# Lost a Blue Ram - what disease is this?



## Egon (Aug 12, 2010)

Late last week, I noticed my Blue Ram had a small white spot on his head over his right eye. Occasionally, he would rub his head on the gravel like he had Ich. None of my other fish appeared to be having any problems.

So I turned up the heat, added aquarium salt and treated with an Ich medicine. I did this for about a week and, if anything, the spot seemed to grow. I didn't have a quarantine tank at the time (I do now, a little late).

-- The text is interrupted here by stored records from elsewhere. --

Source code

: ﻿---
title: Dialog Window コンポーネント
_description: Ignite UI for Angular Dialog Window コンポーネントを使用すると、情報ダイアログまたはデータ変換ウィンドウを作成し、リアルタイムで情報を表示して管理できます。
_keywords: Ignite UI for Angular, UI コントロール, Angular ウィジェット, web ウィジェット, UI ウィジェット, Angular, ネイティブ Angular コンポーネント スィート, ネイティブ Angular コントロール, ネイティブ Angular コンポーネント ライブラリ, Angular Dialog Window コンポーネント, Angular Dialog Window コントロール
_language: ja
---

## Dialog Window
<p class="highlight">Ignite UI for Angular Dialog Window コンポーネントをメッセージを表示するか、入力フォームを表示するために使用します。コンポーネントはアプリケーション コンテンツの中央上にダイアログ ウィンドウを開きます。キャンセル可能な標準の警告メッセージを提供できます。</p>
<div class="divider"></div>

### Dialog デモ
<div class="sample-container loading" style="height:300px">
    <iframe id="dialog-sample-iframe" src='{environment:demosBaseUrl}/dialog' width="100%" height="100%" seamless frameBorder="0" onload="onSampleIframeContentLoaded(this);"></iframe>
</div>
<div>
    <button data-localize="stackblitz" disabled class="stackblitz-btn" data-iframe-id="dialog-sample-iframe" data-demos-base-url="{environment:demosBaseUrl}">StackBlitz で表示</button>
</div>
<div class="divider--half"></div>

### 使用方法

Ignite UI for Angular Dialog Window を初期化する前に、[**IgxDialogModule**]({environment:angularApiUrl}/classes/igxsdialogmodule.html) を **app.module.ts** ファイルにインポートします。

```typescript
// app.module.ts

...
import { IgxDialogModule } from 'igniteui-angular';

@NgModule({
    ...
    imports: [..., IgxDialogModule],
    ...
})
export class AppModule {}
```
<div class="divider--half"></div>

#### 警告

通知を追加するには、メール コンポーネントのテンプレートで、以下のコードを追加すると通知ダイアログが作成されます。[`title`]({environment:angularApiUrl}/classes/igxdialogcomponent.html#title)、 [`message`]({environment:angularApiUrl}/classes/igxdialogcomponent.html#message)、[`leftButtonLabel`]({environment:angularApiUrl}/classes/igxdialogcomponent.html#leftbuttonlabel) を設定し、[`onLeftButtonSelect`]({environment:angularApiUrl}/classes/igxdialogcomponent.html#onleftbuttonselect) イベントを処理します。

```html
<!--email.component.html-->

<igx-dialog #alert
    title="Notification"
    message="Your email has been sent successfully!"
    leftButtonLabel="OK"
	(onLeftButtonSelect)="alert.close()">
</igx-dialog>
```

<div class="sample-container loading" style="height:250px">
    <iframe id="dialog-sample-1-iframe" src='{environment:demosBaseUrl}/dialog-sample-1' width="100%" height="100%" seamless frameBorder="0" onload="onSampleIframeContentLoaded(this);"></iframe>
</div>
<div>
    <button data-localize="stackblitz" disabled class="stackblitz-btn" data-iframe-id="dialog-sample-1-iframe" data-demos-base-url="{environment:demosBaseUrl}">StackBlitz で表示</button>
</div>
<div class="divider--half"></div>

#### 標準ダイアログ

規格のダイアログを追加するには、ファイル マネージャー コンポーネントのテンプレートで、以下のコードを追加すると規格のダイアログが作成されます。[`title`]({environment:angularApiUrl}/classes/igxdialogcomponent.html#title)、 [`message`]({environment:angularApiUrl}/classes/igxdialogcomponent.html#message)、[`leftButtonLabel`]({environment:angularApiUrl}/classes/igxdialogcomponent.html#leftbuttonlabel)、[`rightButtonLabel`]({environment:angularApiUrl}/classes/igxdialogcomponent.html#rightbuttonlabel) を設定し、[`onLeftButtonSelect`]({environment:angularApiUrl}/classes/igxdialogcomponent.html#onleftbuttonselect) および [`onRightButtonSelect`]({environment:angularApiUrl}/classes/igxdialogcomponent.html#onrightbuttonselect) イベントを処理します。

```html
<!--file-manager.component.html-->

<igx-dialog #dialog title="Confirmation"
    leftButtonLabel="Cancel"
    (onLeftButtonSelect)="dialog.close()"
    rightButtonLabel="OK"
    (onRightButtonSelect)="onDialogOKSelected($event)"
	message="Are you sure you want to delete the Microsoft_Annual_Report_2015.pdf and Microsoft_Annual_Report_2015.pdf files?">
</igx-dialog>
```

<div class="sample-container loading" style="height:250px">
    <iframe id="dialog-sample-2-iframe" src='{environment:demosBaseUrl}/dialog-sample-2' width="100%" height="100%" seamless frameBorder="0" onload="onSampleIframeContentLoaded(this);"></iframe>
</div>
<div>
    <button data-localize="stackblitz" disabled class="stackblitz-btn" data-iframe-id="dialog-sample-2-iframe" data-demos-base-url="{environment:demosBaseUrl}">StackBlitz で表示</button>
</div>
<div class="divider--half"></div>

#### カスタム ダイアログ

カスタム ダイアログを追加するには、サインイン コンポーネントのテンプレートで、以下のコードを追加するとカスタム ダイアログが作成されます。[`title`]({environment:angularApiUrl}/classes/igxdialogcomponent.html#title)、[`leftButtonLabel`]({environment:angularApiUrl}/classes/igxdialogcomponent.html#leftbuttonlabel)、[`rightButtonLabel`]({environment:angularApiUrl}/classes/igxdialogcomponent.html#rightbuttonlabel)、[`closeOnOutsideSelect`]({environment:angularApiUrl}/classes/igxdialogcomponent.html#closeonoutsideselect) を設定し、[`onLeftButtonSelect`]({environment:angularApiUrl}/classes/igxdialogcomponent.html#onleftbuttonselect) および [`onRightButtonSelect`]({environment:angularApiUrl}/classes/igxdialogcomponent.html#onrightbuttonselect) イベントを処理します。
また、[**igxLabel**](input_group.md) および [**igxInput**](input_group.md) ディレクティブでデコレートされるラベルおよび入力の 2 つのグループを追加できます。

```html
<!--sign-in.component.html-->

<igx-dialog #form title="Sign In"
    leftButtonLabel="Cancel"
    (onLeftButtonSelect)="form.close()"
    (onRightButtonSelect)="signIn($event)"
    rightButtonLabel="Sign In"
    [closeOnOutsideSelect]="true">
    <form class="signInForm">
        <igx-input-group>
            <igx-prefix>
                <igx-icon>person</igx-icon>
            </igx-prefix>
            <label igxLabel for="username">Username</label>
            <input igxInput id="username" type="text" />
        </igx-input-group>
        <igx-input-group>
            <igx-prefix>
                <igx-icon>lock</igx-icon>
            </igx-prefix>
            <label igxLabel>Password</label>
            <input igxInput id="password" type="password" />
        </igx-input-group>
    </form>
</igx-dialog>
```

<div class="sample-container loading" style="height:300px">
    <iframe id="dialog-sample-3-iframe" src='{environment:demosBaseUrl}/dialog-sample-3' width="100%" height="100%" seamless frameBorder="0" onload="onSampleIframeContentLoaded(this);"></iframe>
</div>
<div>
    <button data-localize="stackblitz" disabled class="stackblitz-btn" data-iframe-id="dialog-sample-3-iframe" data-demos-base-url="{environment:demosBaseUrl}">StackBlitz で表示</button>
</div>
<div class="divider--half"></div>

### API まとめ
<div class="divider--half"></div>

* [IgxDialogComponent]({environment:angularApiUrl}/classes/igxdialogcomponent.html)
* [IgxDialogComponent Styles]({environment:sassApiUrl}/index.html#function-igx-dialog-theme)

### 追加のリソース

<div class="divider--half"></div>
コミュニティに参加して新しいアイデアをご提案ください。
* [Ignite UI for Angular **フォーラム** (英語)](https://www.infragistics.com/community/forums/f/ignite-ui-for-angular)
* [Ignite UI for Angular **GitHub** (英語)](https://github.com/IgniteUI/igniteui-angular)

Then, two days ago, I got home from work and saw that the spot looked like a popped zit, with a bright red dot protuding out of the wound. He was still eating and otherwise seemed fine (no red gills or anything like that). So I built my quarantine tank and moved some of the tank water into it to make it hospitable for my poor little guy. But I didn't want to move him into it right away. I went to my LFS for antibiotics, since at this point I'm pretty sure that this is not Ich.

I fully intended on moving him into my quarantine tank yesterday and treat him with antibiotics. When I got home yesterday, he was hiding behind a rock (which he never does) and he didn't put up a fight when I netted him and moved him to the quarantine. His breathing was labored and he didn't swim at all... just sat at the bottom. Sometime in the night he perished.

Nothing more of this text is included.